From this I gather that the goal was to som sort get others to do what you do? You must understand that far more peole than not would enjoy what you where doing as a group. AS A GROUP. Sure, the ISK is there, it can be don, but unless what matters most is ISK/hour peope will do what they consider fun. A reoccuring theme with you. Gevlon, seem to be you have a hard time grasping that other people value other things.

Your math, plans, execution and everything works. You've proven that. But did you enjoy it? The playing, I mean, not the ISK at the end.

Gevlon said...

@Smith: no. I found it a necessary grind. I repeatedly offered the tower owner to just offline it an we let it evacuated, despite it was out of reinforce with no allies coming.

Smith said...

"I found it a necessary grind. I repeatedly offered the tower owner to just offline it an we let it evacuated, despite it was out of reinforce with no allies coming."

A grind. No enjoyment. Gotcha. I understand that such things are sometimes necessary to do in order to get to the fun. But what about the game-play once that was done? Did you enjoy doing Sleeper sites? PI? The fights you had? Scanning and guearding your static hole?

Personally I find the low impact gaming of W-space relaxing. Occasianally it's puntuated by intense acts of random violence, but I do enjoy knowing that I can get attacked and probably ganked anytime.

I'm trying to grasp what is your drive.

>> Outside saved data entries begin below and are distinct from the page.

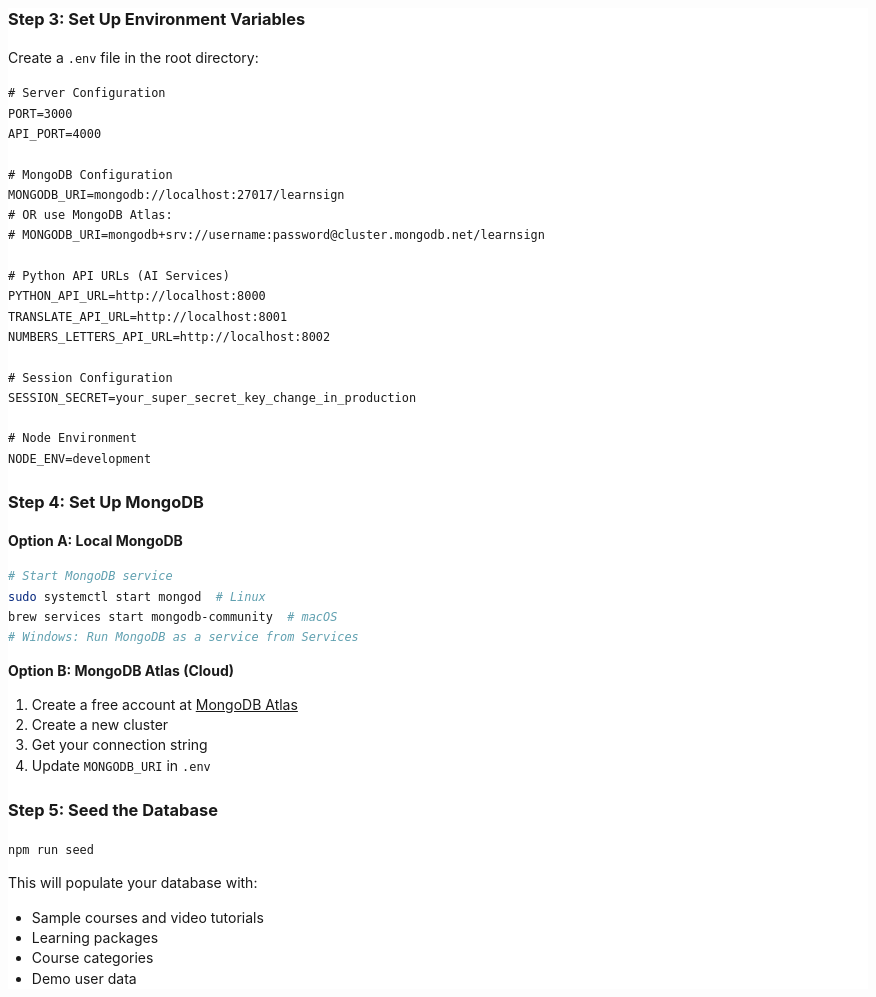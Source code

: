 ### Step 3: Set Up Environment Variables

Create a `.env` file in the root directory:

```env
# Server Configuration
PORT=3000
API_PORT=4000

# MongoDB Configuration
MONGODB_URI=mongodb://localhost:27017/learnsign
# OR use MongoDB Atlas:
# MONGODB_URI=mongodb+srv://username:password@cluster.mongodb.net/learnsign

# Python API URLs (AI Services)
PYTHON_API_URL=http://localhost:8000
TRANSLATE_API_URL=http://localhost:8001
NUMBERS_LETTERS_API_URL=http://localhost:8002

# Session Configuration
SESSION_SECRET=your_super_secret_key_change_in_production

# Node Environment
NODE_ENV=development
```

### Step 4: Set Up MongoDB

**Option A: Local MongoDB**
```bash
# Start MongoDB service
sudo systemctl start mongod  # Linux
brew services start mongodb-community  # macOS
# Windows: Run MongoDB as a service from Services
```

**Option B: MongoDB Atlas (Cloud)**
1. Create a free account at [MongoDB Atlas](https://www.mongodb.com/cloud/atlas)
2. Create a new cluster
3. Get your connection string
4. Update `MONGODB_URI` in `.env`

### Step 5: Seed the Database

```bash
npm run seed
```

This will populate your database with:
- Sample courses and video tutorials
- Learning packages
- Course categories
- Demo user data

What to you really get out of the game. You, at times, seem as alien to me like the people you dub 'socials' seem to you. This is not a flame, BTW. Just curiosity. We all are what we are and I'm fine with that.

alim said...

Gevlon, I'm a huge fan, but the reason I don't take anything you say as good advice is the fact I don't want multiple alts, and your advice is useless to me because of that. You don't do solo play you do group play by your self. There is a difference I wish you'd touch on that.

Sthenno said...

Just to elaborate on the why the marshmallow experiment doesn't work, it's not just theory, it is tested. A similar experiment was conducted, but before offering the marshmallows the experimenter spent time with the children in some activities designed to give the children the idea that they were trustworthy or not trustworthy. Whether children were "able" to wait for the second marshmallow was highly correlated with whether the experimenter seemed trustworthy.

So the truth is that the experiment was actually testing whether children trusted adults. It is not "smart" children who did well and "morons" who did not, it was trusting children who did well and non-trusting ones who did not. That actually runs extremely counter to most of your ideas about how social things work.

The problem with the original experiment is that no one ever considered that the children might actually be making good decisions based on their own life experience.

Anonymous said...

Although most people wwon't agree, I do! I have several chars who do things "solo" and cannot be hindered by griefing wardecs...
Still, I enjoy doing incursions and hanging out with others on TS and chat channel.
But apart from some occasional PVP roams, I do most activities alone, with one or two alts. It is just way more efficient.
Again, this is not due to the "nature of man", but to the mechanics of EVE.